Von Dr. Udo Hildenbrand       

Dominanzdenken, (Selbst-)Kritik-Resistenz, Schuldverweigerung und Schuldzuweisung, aber auch Opferrollen-Inszenierung und Forderungs-Mentalität sind in der Lehre des Koran verankert und prägen Mentalität und Bildung, Kultur und Geschichte der Muslime.

Diese Verhaltensweisen stehen grundlegend einer wirksamen Erneuerung der Religion Mohammeds im Weg und machen den Umgang mit der muslimischen Welt schwer, zum Teil auch unerträglich:

Das Streben nach Dominanz nicht nur über alle anderen Glaubensformen, sondern grundsätzlich über alle Nichtmuslime ist integraler Bestandteil des Islam.

Dieses Streben nach Dominanz ist heute bei uns verbunden mit der schrittweisen Durchdringung der staatlich-politischen, gesellschaftlichen und rechtlichen Normen unserer freiheitlich-demokratischen Grundordnung. Die für viele Muslime bleibend gültige Scharia, ein Rechtssystem, das Unterwerfung fordert und Rechtsverstöße mit Gewalt ahndet, ist für viele Muslime nur ausgesetzt, solange sie in der Minderheit sind.
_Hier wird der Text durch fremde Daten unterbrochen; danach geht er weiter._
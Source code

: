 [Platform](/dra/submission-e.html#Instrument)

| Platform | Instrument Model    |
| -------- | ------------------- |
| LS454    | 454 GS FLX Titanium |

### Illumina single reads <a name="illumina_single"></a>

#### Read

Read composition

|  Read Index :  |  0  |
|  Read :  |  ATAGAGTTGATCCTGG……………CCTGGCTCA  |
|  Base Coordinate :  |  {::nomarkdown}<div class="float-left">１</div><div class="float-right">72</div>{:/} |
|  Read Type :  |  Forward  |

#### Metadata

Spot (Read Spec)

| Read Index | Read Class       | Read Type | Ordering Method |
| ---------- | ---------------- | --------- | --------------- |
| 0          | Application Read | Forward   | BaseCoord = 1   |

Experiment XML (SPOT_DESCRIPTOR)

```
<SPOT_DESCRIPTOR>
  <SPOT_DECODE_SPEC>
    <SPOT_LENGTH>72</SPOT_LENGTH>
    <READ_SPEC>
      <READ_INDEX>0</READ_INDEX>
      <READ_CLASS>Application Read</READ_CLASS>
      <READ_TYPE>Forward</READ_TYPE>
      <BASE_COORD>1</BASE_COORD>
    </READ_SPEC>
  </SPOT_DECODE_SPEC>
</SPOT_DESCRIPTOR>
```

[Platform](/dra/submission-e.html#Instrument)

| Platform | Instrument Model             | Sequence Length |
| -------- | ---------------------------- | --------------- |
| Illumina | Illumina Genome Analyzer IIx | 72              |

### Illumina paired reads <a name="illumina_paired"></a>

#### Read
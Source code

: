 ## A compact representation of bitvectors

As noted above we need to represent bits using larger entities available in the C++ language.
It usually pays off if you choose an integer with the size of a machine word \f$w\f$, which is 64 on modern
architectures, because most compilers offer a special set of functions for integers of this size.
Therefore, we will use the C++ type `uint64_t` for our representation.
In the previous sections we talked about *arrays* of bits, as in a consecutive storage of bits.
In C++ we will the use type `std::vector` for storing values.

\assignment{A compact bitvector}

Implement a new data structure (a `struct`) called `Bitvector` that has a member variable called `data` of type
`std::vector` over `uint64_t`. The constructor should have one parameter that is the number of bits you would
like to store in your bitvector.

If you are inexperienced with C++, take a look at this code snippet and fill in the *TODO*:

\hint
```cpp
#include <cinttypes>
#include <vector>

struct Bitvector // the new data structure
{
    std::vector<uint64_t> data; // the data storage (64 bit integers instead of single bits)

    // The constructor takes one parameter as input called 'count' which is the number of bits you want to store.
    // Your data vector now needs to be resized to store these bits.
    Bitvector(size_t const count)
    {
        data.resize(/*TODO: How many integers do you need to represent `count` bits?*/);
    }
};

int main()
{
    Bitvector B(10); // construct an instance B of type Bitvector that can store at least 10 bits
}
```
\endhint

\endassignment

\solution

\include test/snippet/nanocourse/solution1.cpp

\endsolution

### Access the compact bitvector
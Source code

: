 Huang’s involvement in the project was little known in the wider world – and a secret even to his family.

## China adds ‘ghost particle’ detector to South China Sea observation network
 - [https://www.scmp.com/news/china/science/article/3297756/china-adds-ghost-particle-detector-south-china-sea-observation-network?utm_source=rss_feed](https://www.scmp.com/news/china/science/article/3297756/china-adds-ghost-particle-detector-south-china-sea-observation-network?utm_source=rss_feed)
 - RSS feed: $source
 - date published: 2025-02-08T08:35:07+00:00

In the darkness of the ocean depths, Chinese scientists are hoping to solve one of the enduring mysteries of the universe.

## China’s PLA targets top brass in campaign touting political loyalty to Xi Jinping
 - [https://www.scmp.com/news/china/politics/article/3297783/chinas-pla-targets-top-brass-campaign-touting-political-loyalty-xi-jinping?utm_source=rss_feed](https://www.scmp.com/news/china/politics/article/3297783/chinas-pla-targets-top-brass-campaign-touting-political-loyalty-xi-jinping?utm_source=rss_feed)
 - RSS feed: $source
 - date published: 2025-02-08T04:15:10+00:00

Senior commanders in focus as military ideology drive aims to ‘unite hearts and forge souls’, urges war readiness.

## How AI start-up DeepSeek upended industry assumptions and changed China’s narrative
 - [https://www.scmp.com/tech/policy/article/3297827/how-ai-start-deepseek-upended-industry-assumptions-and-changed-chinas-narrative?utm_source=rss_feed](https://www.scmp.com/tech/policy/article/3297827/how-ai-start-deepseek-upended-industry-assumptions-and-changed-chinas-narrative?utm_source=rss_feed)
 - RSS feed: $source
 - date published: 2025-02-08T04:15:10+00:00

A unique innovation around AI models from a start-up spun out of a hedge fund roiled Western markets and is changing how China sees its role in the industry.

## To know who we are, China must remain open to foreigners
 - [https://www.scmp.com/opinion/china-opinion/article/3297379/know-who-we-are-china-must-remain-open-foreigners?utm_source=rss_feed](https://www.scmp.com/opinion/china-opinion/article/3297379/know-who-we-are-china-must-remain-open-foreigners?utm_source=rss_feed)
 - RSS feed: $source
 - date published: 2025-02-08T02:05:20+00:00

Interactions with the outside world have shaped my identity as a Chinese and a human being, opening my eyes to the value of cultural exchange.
Scharia und Gleichberechtigung sind unvereinbar

In vielen Ländern Afrikas und Asiens fordern bzw. befürworten die Muslime z. T. mit großer Mehrheit die Einführung der Scharia. Die Autorin Ayaan Hirsi Ali notiert zur Imkomparabilität von freiheitlich-demokratischer Rechtsordnung und Scharia:

„Bestimmte Wertvorstellungen schließen einander aus: Entweder man glaubt an gleiche Rechte für Männer und Frauen oder eben nicht. Scharia und Gleichberechtigung können nicht nebeneinander existieren.“

Deshalb ist bei uns durch gesetzgebende Maßnahmen, Regelungen und Vorgaben unter allen Umständen zu verhindern, dass sich z. B. Richter in ihrer Rechtsprechung am Scharia-Recht orientieren, und einen „Islam-Rabatt“ bzw. „Islam-Bonus“ einräumen.

Ebenso ist „wasserdicht“ zu klären, dass Religions- und Weltanschauungsgemeinschaften keine Sonderrechte beanspruchen können, die der deutschen Gesetzgebung widersprechen, bzw. dass Muslime keine Möglichkeit haben, die Grundprinzipien unserer Verfassung im Sinne der Scharia umzudeuten. Durch rechtliche Maßnahmen muss zugleich wirksame Vorsorge getroffen werden, dass islamische Taqyya-Strategien (= Täuschungsstrategien) auch in dieser Frage letztlich keinen Erfolg haben werden.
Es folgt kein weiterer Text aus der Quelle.